Lady Gaga versus mannequin lambda
L’histoire de Rosie Nelson est celle de mille autres filles qui, comme elle, ont rêvé de défiler pour les plus grands couturiers, quitte à mettre leur santé en danger. « Certains disent que je fais du skinny shaming. Mais, c’est la même chose pour les mannequins grandes tailles : tout ce que je souhaite, c’est que les filles soient en bonne santé », assure-t-elle. Rosie Nelson reste prudente : elle ne veut pas que sa campagne ait des répercussions sur son métier. « C’est dommage que les grandes marques, agences et publications ne me soutiennent pas », se contente-elle de dire.

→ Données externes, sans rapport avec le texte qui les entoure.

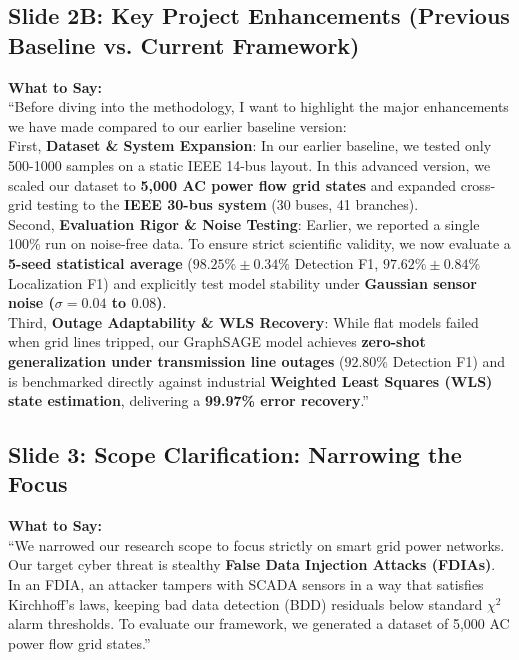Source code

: \documentclass[11pt,a4paper]{article}
\begin{document}
\subsection{Slide 2B: Key Project Enhancements (Previous Baseline vs. Current Framework)}
\begin{mdframed}[style=saystyle]
\textbf{What to Say:}\\
``Before diving into the methodology, I want to highlight the major enhancements we have made compared to our earlier baseline version:\\

First, \textbf{Dataset \& System Expansion}: In our earlier baseline, we tested only 500-1000 samples on a static IEEE 14-bus layout. In this advanced version, we scaled our dataset to \textbf{5,000 AC power flow grid states} and expanded cross-grid testing to the \textbf{IEEE 30-bus system} (30 buses, 41 branches).\\

Second, \textbf{Evaluation Rigor \& Noise Testing}: Earlier, we reported a single 100\% run on noise-free data. To ensure strict scientific validity, we now evaluate a \textbf{5-seed statistical average} ($98.25\% \pm 0.34\%$ Detection F1, $97.62\% \pm 0.84\%$ Localization F1) and explicitly test model stability under \textbf{Gaussian sensor noise ($\sigma = 0.04$ to $0.08$)}.\\

Third, \textbf{Outage Adaptability \& WLS Recovery}: While flat models failed when grid lines tripped, our GraphSAGE model achieves \textbf{zero-shot generalization under transmission line outages} ($92.80\%$ Detection F1) and is benchmarked directly against industrial \textbf{Weighted Least Squares (WLS) state estimation}, delivering a \textbf{99.97\% error recovery}.''
\end{mdframed}

\subsection{Slide 3: Scope Clarification: Narrowing the Focus}
\begin{mdframed}[style=saystyle]
\textbf{What to Say:}\\
``We narrowed our research scope to focus strictly on smart grid power networks. Our target cyber threat is stealthy \textbf{False Data Injection Attacks (FDIAs)}. In an FDIA, an attacker tampers with SCADA sensors in a way that satisfies Kirchhoff's laws, keeping bad data detection (BDD) residuals below standard $\chi^2$ alarm thresholds. To evaluate our framework, we generated a dataset of 5,000 AC power flow grid states.''
\end{mdframed}
\end{document}
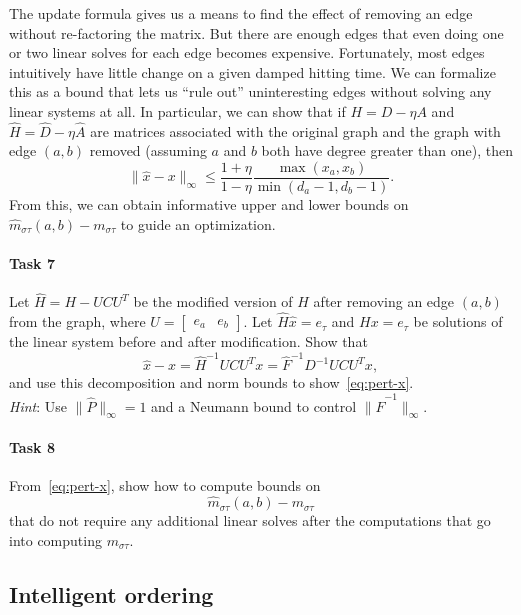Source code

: \documentclass[12pt, leqno]{article}
\begin{document}
The update formula gives us a means to find the effect of removing an
edge without re-factoring the matrix.  But there are enough edges that
even doing one or two linear solves for each edge becomes expensive.
Fortunately, most edges intuitively have little change on a given
damped hitting time.  We can formalize this as a bound that lets us
``rule out'' uninteresting edges without solving any linear systems at
all.  In particular, we can show that if $H = D-\eta A$ and
$\hat{H} = \hat{D} - \eta \hat{A}$ are matrices associated with the
original graph and the graph with edge $(a,b)$ removed (assuming $a$
and $b$ both have degree greater than one), then
\begin{equation} \label{eq:pert-x}
\|\hat{x}-x\|_{\infty} \leq
  \frac{1+\eta}{1-\eta}
  \frac{\max(x_a, x_b)}{\min(d_a-1, d_b-1)}.
\end{equation}
From this, we can obtain informative upper and lower bounds on
$\hat{m}_{\sigma \tau}(a,b)-m_{\sigma \tau}$ to guide an optimization.

\paragraph*{Task 7}
Let $\hat{H} = H - UCU^T$ be the modified version of $H$ after
removing an edge $(a,b)$ from the graph,
where $U = \begin{bmatrix} e_a & e_b \end{bmatrix}$.  Let
$\hat{H} \hat{x} = e_{\tau}$ and $Hx = e_{\tau}$ be solutions
of the linear system before and after modification.
Show that
\[
  \hat{x}-x = \hat{H}^{-1} UCU^T x = \hat{F}^{-1} D^{-1} U C U^T x,
\]
and use this decomposition and norm bounds to show~\eqref{eq:pert-x}. \\[1mm]
{\em Hint}: Use $\|\hat{P}\|_\infty = 1$ and a Neumann
bound to control $\|\hat{F}^{-1}\|_\infty$.

\paragraph*{Task 8}
From~\eqref{eq:pert-x}, show how to compute bounds on
\[
  \hat{m}_{\sigma \tau}(a,b) - m_{\sigma \tau}
\]
that do not require any additional linear solves after
the computations that go into computing $m_{\sigma \tau}$.

\subsection*{Intelligent ordering}
\end{document}
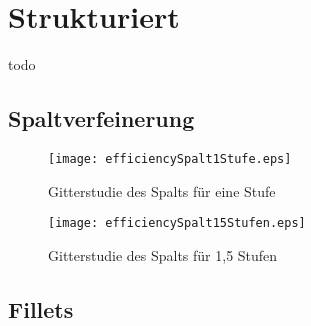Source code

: \section{Strukturiert}todo
\todo
\subsection{Spaltverfeinerung}
\begin{figure}[htbp]
	\centering
	\label{effSpalt1}
	\texttt{[image: efficiencySpalt1Stufe.eps]}
	\caption{Gitterstudie des Spalts für eine Stufe}
\end{figure}

\begin{figure}[htbp]
	\centering
	\label{effSpalt15}
	\texttt{[image: efficiencySpalt15Stufen.eps]}
	\caption{Gitterstudie des Spalts für 1,5 Stufen}
\end{figure}

\subsection{Fillets}
\todo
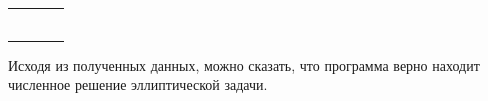 \begin{table}
\begin{tabularx}{1.0\textwidth}{| >{\raggedright\arraybackslash}X | >{\raggedright\arraybackslash}X | >{\raggedright\arraybackslash}X |>{\raggedright\arraybackslash}X |}
		\centering{($2.0; 2.0; z; 3.0$)} & \centering{1.60000000E+001}& \centering{0.00000000E+000} & \centering{0.00000000E+000} \tabularnewline \hline
		
		\centering{($x; 1.0; 1.0; 4.0$)} & \centering{1.00000000E+000}& \centering{0.00000000E+000} & \centering{0.00000000E+000} \tabularnewline 
		
		\centering{($x; 2.0; 2.0; 4.0$)} & \centering{1.60000000E+001}& \centering{0.00000000E+000} & \centering{0.00000000E+000} \tabularnewline 
		
		
		
		\centering{($1.0; y; 1.0; 4.0$)} & \centering{1.00000000E+000}& \centering{0.00000000E+000} & \centering{0.00000000E+000} \tabularnewline 
		
		\centering{($2.0; y; 2.0; 4.0$)} & \centering{1.60000000E+001}& \centering{0.00000000E+000} & \centering{0.00000000E+000} \tabularnewline 
		
		
		
		\centering{($1.0; 1.0; z; 4.0$)} & \centering{1.00000000E+000}& \centering{0.00000000E+000} & \centering{0.00000000E+000} \tabularnewline 
		
		\centering{($2.0; 2.0; z; 4.0$)} & \centering{1.60000000E+001}& \centering{0.00000000E+000} & \centering{0.00000000E+000} \tabularnewline \hline
		
	\end{tabularx}
	\label{tab:test10}
\end{table}

Исходя из полученных данных, можно сказать, что программа верно находит численное решение эллиптической задачи.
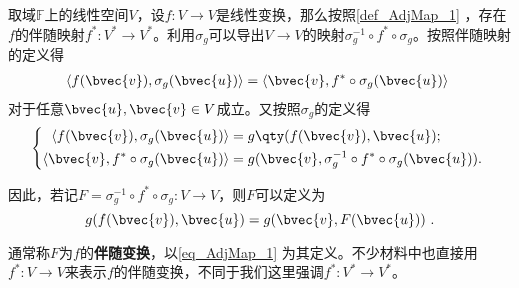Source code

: 取域$\mathbb{F}$上的线性空间$V$，设$f:V\to V$是线性变换，那么按照\autoref{def_AdjMap_1} ，存在$f$的伴随映射$f^*:V^*\to V^*$。利用$\sigma_g$可以导出$V\to V$的映射$\sigma_g^{-1}\circ f^*\circ \sigma_g$。按照伴随映射的定义得
\begin{equation}
\begin{aligned}
\langle f(\bvec{v}), \sigma_g(\bvec{u}) \rangle = \langle \bvec{v} , f^*\circ \sigma_g(\bvec{u}) \rangle
\end{aligned}~
\end{equation}
对于任意$\bvec{u}, \bvec{v}\in V$成立。又按照$\sigma_g$的定义得
\begin{equation}
\left\{
\begin{aligned}
\langle f(\bvec{v}), \sigma_g(\bvec{u}) \rangle ={}& g\qty(f(\bvec{v}), \bvec{u}); \\
\langle \bvec{v} , f^*\circ \sigma_g(\bvec{u}) \rangle={}& g(\bvec{v}, \sigma_g^{-1}\circ f^*\circ \sigma_g(\bvec{u})). 
\end{aligned}
\right. ~
\end{equation}

因此，若记$F=\sigma_g^{-1}\circ f^*\circ \sigma_g:V\to V$，则$F$可以定义为
\begin{equation}\label{eq_AdjMap_1}
g(f(\bvec{v}), \bvec{u}) = g(\bvec{v}, F(\bvec{u}))~. 
\end{equation}

通常称$F$为$f$的\textbf{伴随变换}，以\autoref{eq_AdjMap_1} 为其定义。不少材料中也直接用$f^*:V\to V$来表示$f$的伴随变换，不同于我们这里强调$f^*:V^*\to V^*$。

Elle refuse aussi de nommer l’agence qui lui a demandé de maigrir. « Toutes les grosses agences font pareil et le problème vient aussi des stylistes qui considèrent la mode comme un art et non comme des vêtements pour femmes ».
Aujourd’hui, la mannequin travaille pour des « petites » agences qui ne remettent pas en question son 36-38. Mais quand elle voit une Lady Gaga défiler pour Marc Jacobs, Rosie Nelson tique : c’est la preuve que les mannequins de la Fashion Week n’ont pas « besoin » d’être maigres.